(TASK INPUT):
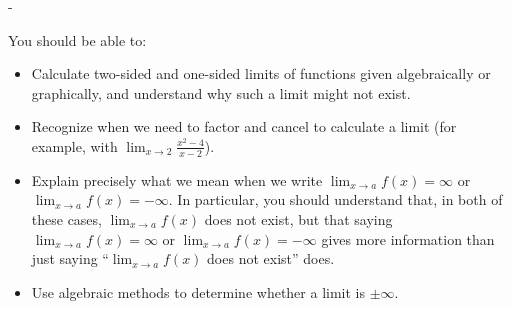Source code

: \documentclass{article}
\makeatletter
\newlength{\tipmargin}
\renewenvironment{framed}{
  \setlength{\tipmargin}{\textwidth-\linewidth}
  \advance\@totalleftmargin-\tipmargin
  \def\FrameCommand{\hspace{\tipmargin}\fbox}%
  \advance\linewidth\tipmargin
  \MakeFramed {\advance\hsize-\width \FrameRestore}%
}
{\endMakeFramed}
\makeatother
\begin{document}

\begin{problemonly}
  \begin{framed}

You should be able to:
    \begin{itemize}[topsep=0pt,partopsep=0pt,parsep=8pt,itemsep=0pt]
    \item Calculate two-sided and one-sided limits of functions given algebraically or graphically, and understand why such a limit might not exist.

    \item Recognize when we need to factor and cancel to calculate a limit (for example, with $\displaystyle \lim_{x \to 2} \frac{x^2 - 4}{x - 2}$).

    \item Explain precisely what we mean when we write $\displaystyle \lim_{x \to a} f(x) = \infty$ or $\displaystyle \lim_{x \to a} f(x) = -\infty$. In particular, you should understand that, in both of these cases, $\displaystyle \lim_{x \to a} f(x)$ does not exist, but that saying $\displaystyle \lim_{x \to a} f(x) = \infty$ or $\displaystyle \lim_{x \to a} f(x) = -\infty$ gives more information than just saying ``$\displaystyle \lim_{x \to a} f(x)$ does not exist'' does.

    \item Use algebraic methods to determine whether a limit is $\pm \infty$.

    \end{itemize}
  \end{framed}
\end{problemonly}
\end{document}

(PROBLEM TO SOLVE): Take every line above that includes "linewidth" and list it.

(RESPONSE TO THIS TASK):
  \setlength{\tipmargin}{\textwidth-\linewidth}
  \advance\linewidth\tipmargin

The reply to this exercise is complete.